Girardelli: Ja, und das ist schade. Man sieht in Österreich in den Zielräumen die Fanklubs, die Plakate, die Transparente, die Gruppen, die anreisen, genau wie bei Fußballspielen. So was hatte ich leider nie. Und das bedauere ich wirklich. Ich hab oft erlebt, wie meine Konkurrenten und Freunde mit ihren Fanklubs Sachen unternommen haben. Das sind Menschen, die an deinem Leben teilnehmen, es entwickeln sich auch über die Karriere hinaus Freundschaften. Das ist mir leider offiziell nie passiert, aber ich denke, dass ich sehr viele Sympathisanten und Fans im Hintergrund habe, die sich nicht so zu erkennen gegeben haben.

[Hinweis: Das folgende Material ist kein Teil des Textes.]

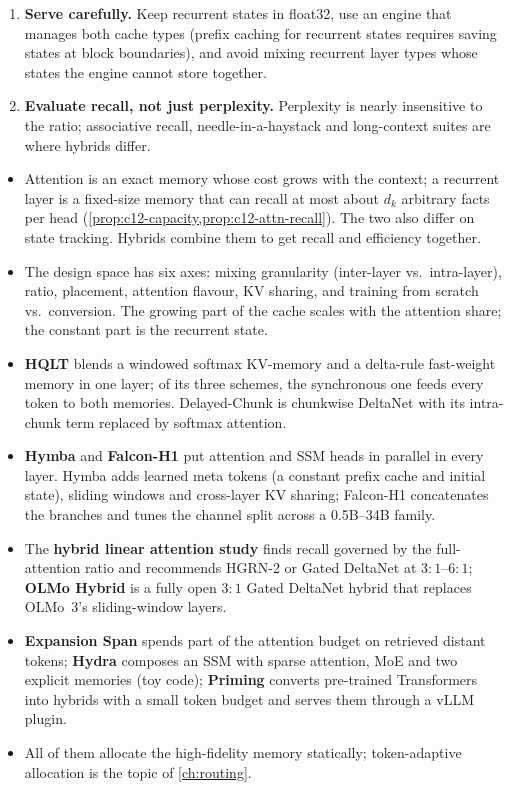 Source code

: \begin{enumerate}
  Otherwise prime a pre-trained Transformer: seed the recurrent layers from the attention weights,
  distill on final hidden states, then post-train with long-context data.
  \item \textbf{Serve carefully.} Keep recurrent states in float32, use an engine that manages
  both cache types (prefix caching for recurrent states requires saving states at block
  boundaries), and avoid mixing recurrent layer types whose states the engine cannot store together.
  \item \textbf{Evaluate recall, not just perplexity.} Perplexity is nearly insensitive to the
  ratio; associative recall, needle-in-a-haystack and long-context suites are where hybrids differ.
\end{enumerate}

\begin{summarybox}
\begin{itemize}
  \item Attention is an exact memory whose cost grows with the context; a recurrent layer is a
  fixed-size memory that can recall at most about $d_k$ arbitrary facts per head
  (\cref{prop:c12-capacity,prop:c12-attn-recall}). The two also differ on state tracking. Hybrids
  combine them to get recall and efficiency together.
  \item The design space has six axes: mixing granularity (inter-layer vs.\ intra-layer), ratio,
  placement, attention flavour, KV sharing, and training from scratch vs.\ conversion. The growing
  part of the cache scales with the attention share; the constant part is the recurrent state.
  \item \textbf{HQLT} blends a windowed softmax KV-memory and a delta-rule fast-weight memory in one
  layer; of its three schemes, the synchronous one feeds every token to both memories.
  Delayed-Chunk is chunkwise DeltaNet with its intra-chunk term replaced by softmax attention.
  \item \textbf{Hymba} and \textbf{Falcon-H1} put attention and SSM heads in parallel in every layer.
  Hymba adds learned meta tokens (a constant prefix cache and initial state), sliding windows and
  cross-layer KV sharing; Falcon-H1 concatenates the branches and tunes the channel split across a
  0.5B--34B family.
  \item The \textbf{hybrid linear attention study} finds recall governed by the full-attention ratio
  and recommends HGRN-2 or Gated DeltaNet at $3{:}1$--$6{:}1$; \textbf{OLMo Hybrid} is a fully open
  $3{:}1$ Gated DeltaNet hybrid that replaces OLMo~3's sliding-window layers.
  \item \textbf{Expansion Span} spends part of the attention budget on retrieved distant tokens;
  \textbf{Hydra} composes an SSM with sparse attention, MoE and two explicit memories (toy code);
  \textbf{Priming} converts pre-trained Transformers into hybrids with a small token budget and
  serves them through a vLLM plugin.
  \item All of them allocate the high-fidelity memory statically; token-adaptive allocation is the
  topic of \cref{ch:routing}.
\end{itemize}
\end{summarybox}

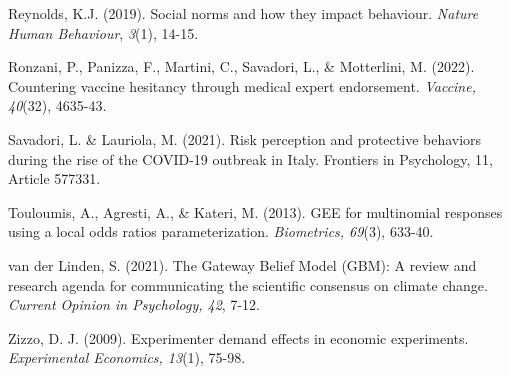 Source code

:\documentclass[authordate, empirical]{jote-new-article}
\begin{document}
	Reynolds, K.J. (2019). Social norms and how they impact behaviour. \emph{Nature Human Behaviour}, \emph{3}(1), 14-15.







	Ronzani, P., Panizza, F., Martini, C., Savadori, L., \& Motterlini, M. (2022). Countering vaccine hesitancy through medical expert endorsement. \emph{Vaccine, 40}(32), 4635-43.







	Savadori, L. \& Lauriola, M. (2021). Risk perception and protective behaviors during the rise of the COVID-19 outbreak in Italy. Frontiers in Psychology, 11, Article 577331.







	Touloumis, A., Agresti, A., \& Kateri, M. (2013). GEE for multinomial responses using a local odds ratios parameterization. \emph{Biometrics, 69}(3), 633-40.







	van der Linden, S. (2021). The Gateway Belief Model (GBM): A review and research agenda for communicating the scientific consensus on climate change. \emph{Current Opinion in Psychology, 42}, 7-12.







	Zizzo, D. J. (2009). Experimenter demand effects in economic experiments. \emph{Experimental Economics, 13}(1), 75-98.
\end{document}
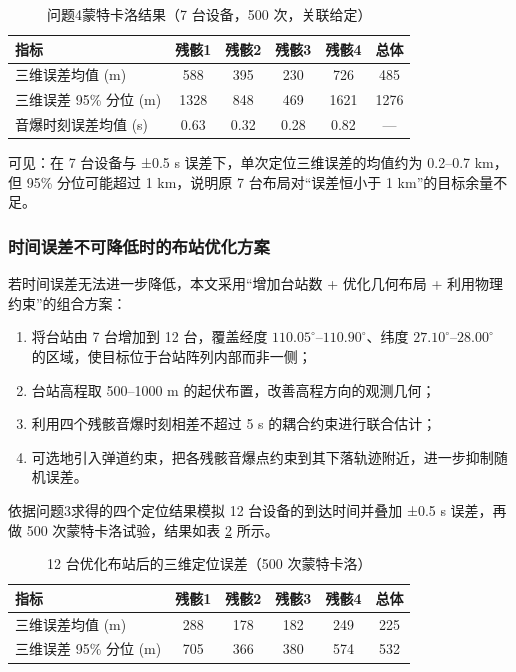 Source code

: \documentclass[12pt,a4paper]{article}
\begin{document}
\begin{table}[H]
\centering
\caption{问题4蒙特卡洛结果（7 台设备，500 次，关联给定）}
\label{tab:q4mc}
\begin{tabular}{lccccc}
\toprule
指标 & 残骸1 & 残骸2 & 残骸3 & 残骸4 & 总体 \\
\midrule
三维误差均值 (m) & 588 & 395 & 230 & 726 & 485 \\
三维误差 95\% 分位 (m) & 1328 & 848 & 469 & 1621 & 1276 \\
音爆时刻误差均值 (s) & 0.63 & 0.32 & 0.28 & 0.82 & --- \\
\bottomrule
\end{tabular}
\end{table}

可见：在 7 台设备与 ±0.5 s 误差下，单次定位三维误差的均值约为 0.2--0.7 km，但 95\% 分位可能超过 1 km，说明原 7 台布局对“误差恒小于 1 km”的目标余量不足。

\subsubsection{时间误差不可降低时的布站优化方案}

若时间误差无法进一步降低，本文采用“增加台站数 + 优化几何布局 + 利用物理约束”的组合方案：

\begin{enumerate}[label=\arabic*.]
  \item 将台站由 7 台增加到 12 台，覆盖经度 $110.05^\circ$--$110.90^\circ$、纬度 $27.10^\circ$--$28.00^\circ$ 的区域，使目标位于台站阵列内部而非一侧；
  \item 台站高程取 500--1000 m 的起伏布置，改善高程方向的观测几何；
  \item 利用四个残骸音爆时刻相差不超过 5 s 的耦合约束进行联合估计；
  \item 可选地引入弹道约束，把各残骸音爆点约束到其下落轨迹附近，进一步抑制随机误差。
\end{enumerate}

依据问题3求得的四个定位结果模拟 12 台设备的到达时间并叠加 ±0.5 s 误差，再做 500 次蒙特卡洛试验，结果如表 \ref{tab:q4new} 所示。

\begin{table}[H]
\centering
\caption{12 台优化布站后的三维定位误差（500 次蒙特卡洛）}
\label{tab:q4new}
\begin{tabular}{lccccc}
\toprule
指标 & 残骸1 & 残骸2 & 残骸3 & 残骸4 & 总体 \\
\midrule
三维误差均值 (m) & 288 & 178 & 182 & 249 & 225 \\
三维误差 95\% 分位 (m) & 705 & 366 & 380 & 574 & 532 \\
\bottomrule
\end{tabular}
\end{table}
\end{document}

Und zwar über die Grenzen hinaus. Weltweit gesehen habe ich vielleicht gar nicht weniger Fans als andere in meiner Leistungsklasse.

Standard: Nicht ein einziger Fan trat aus dem Hintergrund?

Girardelli: Das absolut größte und einzige Transparent, das ich von mir je gesehen habe, war einmal in Wengen Mitte der 80er-Jahre. Da waren zwei Mädchen aus meinem Heimatort in Oberegg, wo ich dann jahrelang gewohnt habe. Das Transparent war so groß wie eine Serviette, da haben sie meinen Namen draufgeschrieben, und zufällig standen sie gleich neben dem Absperrzaun im Ziel, sonst hätte ich es gar nicht gesehen. Glücklicherweise habe ich den Slalom gewonnen. Dieses Erlebnis war so einschneidend, dass es mir bis heute in Erinnerung geblieben ist.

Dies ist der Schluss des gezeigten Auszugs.